Numbers from Priscilla Queen Of The Desert and Hairspray made for a suitable colourful opening showcasing soloists and the ensemble - which was the largest and best I’ve seen from BLOS.

And West Side Story’s America and Gee, Officer Krupke continued to showcase this strength in breadth. While the Jets were small in number they certainly made up for it in vocal and comedic talents - this should have been a great enticement for more men to join their number.

Among the many highlights was Megan Ingham’s performance of Think Of Me from Phantom Of The Opera. A daunting and difficult song in itself, Megan was faultless and did not flinch as a kerfuffle ensued among the audience, hitting the big ending amid a host of distractions. For such a young performer, this was most impressive.

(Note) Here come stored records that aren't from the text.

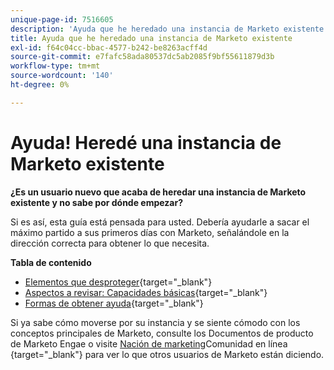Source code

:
 ```yaml
---
unique-page-id: 7516605
description: 'Ayuda que he heredado una instancia de Marketo existente: Marketo Docs, documentación del producto'
title: Ayuda que he heredado una instancia de Marketo existente
exl-id: f64c04cc-bbac-4577-b242-be8263acff4d
source-git-commit: e7fafc58ada80537dc5ab2085f9bf55611879d3b
workflow-type: tm+mt
source-wordcount: '140'
ht-degree: 0%

---
```


# Ayuda! Heredé una instancia de Marketo existente

**¿Es un usuario nuevo que acaba de heredar una instancia de Marketo existente y no sabe por dónde empezar?**

Si es así, esta guía está pensada para usted. Debería ayudarle a sacar el máximo partido a sus primeros días con Marketo, señalándole en la dirección correcta para obtener lo que necesita.

**Tabla de contenido**

* [Elementos que desproteger](/help/marketo/getting-started/inheriting-a-marketo-instance/items-to-check-off.md){target=&quot;_blank&quot;}
* [Aspectos a revisar: Capacidades básicas](/help/marketo/getting-started/inheriting-a-marketo-instance/things-to-review-core-skills.md){target=&quot;_blank&quot;}
* [Formas de obtener ayuda](/help/marketo/getting-started/inheriting-a-marketo-instance/ways-to-get-help.md){target=&quot;_blank&quot;}

Si ya sabe cómo moverse por su instancia y se siente cómodo con los conceptos principales de Marketo, consulte los Documentos de producto de Marketo Engae o visite [Nación de marketing](https://nation.marketo.com/)Comunidad en línea {target=&quot;_blank&quot;} para ver lo que otros usuarios de Marketo están diciendo.
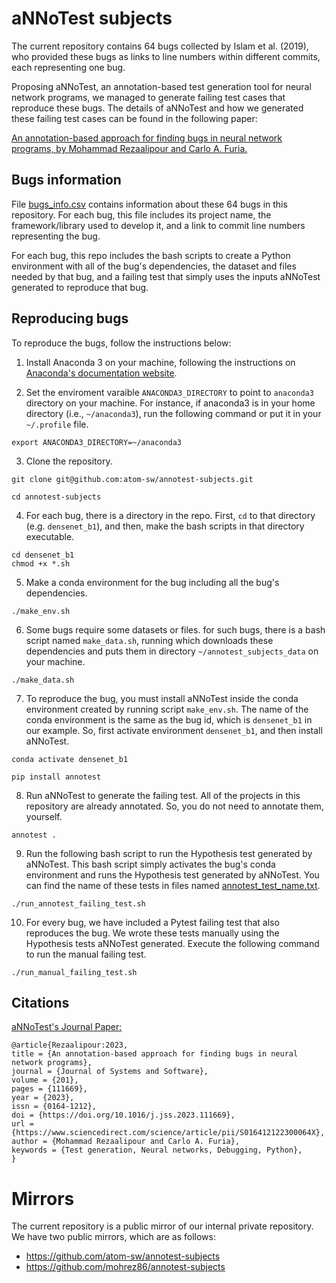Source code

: # aNNoTest subjects

The current repository contains 64 bugs collected by Islam et al. (2019),
who provided these bugs as links to
line numbers within different commits, each representing one bug.

Proposing aNNoTest, an annotation-based test generation tool 
for neural network programs, we managed to generate failing 
test cases that reproduce these bugs. 
The details of aNNoTest and how we generated
these failing test cases can be found in the 
following paper:

[An annotation-based approach for 
finding bugs in neural network programs, by
Mohammad Rezaalipour and Carlo A. Furia.](https://doi.org/10.1016/j.jss.2023.111669)

## Bugs information

File [bugs_info.csv](bugs_info.csv) contains information about these
64 bugs in this repository. For each bug, this file includes 
its project name, the framework/library used to develop it, and a link
to commit line numbers representing the bug.

For each bug, this repo includes the bash scripts to create
a Python environment with all of the bug's dependencies,
the dataset and files needed by that bug, and a failing test
that simply uses the inputs aNNoTest generated to reproduce that
bug.

## Reproducing bugs

To reproduce the bugs, follow the instructions below:

1. Install Anaconda 3 on your machine, following
the instructions on 
[Anaconda's documentation 
website](https://docs.anaconda.com/free/anaconda/install/index.html).


2. Set the enviroment varaible `ANACONDA3_DIRECTORY` to
point to `anaconda3` directory on your machine.
For instance, if anaconda3 is in your home directory
(i.e., `~/anaconda3`), run the following command
or put it in your `~/.profile` file.

```
export ANACONDA3_DIRECTORY=~/anaconda3
```

3. Clone the repository.

```
git clone git@github.com:atom-sw/annotest-subjects.git

cd annotest-subjects
```

4. For each bug, there is a directory in the repo.
First, `cd` to that directory (e.g. `densenet_b1`), and then, make the
bash scripts in that directory executable.

```
cd densenet_b1
chmod +x *.sh
```

5. Make a conda environment for the bug including
all the bug's dependencies.

```
./make_env.sh
```

6. Some bugs require some datasets or files.
for such bugs, there is a bash script named `make_data.sh`,
running which downloads these dependencies and puts them
in directory `~/annotest_subjects_data` on your machine.

```
./make_data.sh
```

7. To reproduce the bug, you must install aNNoTest inside the
conda environment created by running script `make_env.sh`.
The name of the conda environment is the same as the bug 
id, which is `densenet_b1` in our example.
So, first activate environment `densenet_b1`, and then
install aNNoTest.

```
conda activate densenet_b1

pip install annotest
```

8. Run aNNoTest to generate the failing test.
All of the projects in this repository are already
annotated. So, you do not need to annotate them, yourself.

```
annotest .
```

9. Run the following bash script to run the
Hypothesis test generated by aNNoTest. This bash script
simply activates the bug's conda environment and runs
the Hypothesis test generated by aNNoTest. You can find the
name of these tests in files named
[annotest_test_name.txt](densenet_b1/annotest_test_name.txt).

```
./run_annotest_failing_test.sh
```

10. For every bug, we have included a Pytest
failing test that also reproduces the bug. We wrote
these tests manually using the Hypothesis tests aNNoTest
generated. Execute the following command to run the manual
failing test.

```
./run_manual_failing_test.sh
```


## Citations

[aNNoTest's Journal 
Paper:](https://doi.org/10.1016/j.jss.2023.111669)

```
@article{Rezaalipour:2023,
title = {An annotation-based approach for finding bugs in neural network programs},
journal = {Journal of Systems and Software},
volume = {201},
pages = {111669},
year = {2023},
issn = {0164-1212},
doi = {https://doi.org/10.1016/j.jss.2023.111669},
url = {https://www.sciencedirect.com/science/article/pii/S016412122300064X},
author = {Mohammad Rezaalipour and Carlo A. Furia},
keywords = {Test generation, Neural networks, Debugging, Python},
}
```

# Mirrors

The current repository is a public mirror of
our internal private repository.
We have two public mirrors, which are as follows:

- https://github.com/atom-sw/annotest-subjects
- https://github.com/mohrez86/annotest-subjects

The interval was called early, to allow paramedics to treat a woman who had fainted, and we picked back up with a great duet between Zoe Tompkins and Vicki Stott singing For Good from Wicked.

Tori Green led the full company into what would have been the interval with a stunning and rousing Sombody To Love from we Will Rock You, which was just perfect for her tones.

The ‘second half’ opened with a touching tribute to BLOS stalwart Cynthia Sanderson who died in November, with numbers from her favourite shows and roles, closed in fine style by Ann Mason singing I’ll Never Fall In Love Again.

Giving a highly promising teaser to BLOS’s autumn show, the company performed Eastwick Knows followed by trio Vicki Stott, Joanne Gill and Zoe Tompkins singing I Wish I May from The Witches Of Eastwick, before closing with an emotional Tell Me It’s Not True by the company led by Sophie Lord.

Revues are all too often seen as the ‘easy’ option for musical companies, but with the excellent choreography and a well-mixed programme of numbers, this is strong proof they can be as entertaining and as much work as a book show.

My only critique was the row of microphones front of stage spoiling some sightlines, and a lack of mics for some numbers, either where there just weren’t enough handheld sets or where head mics were needed to amplify singers while dancing.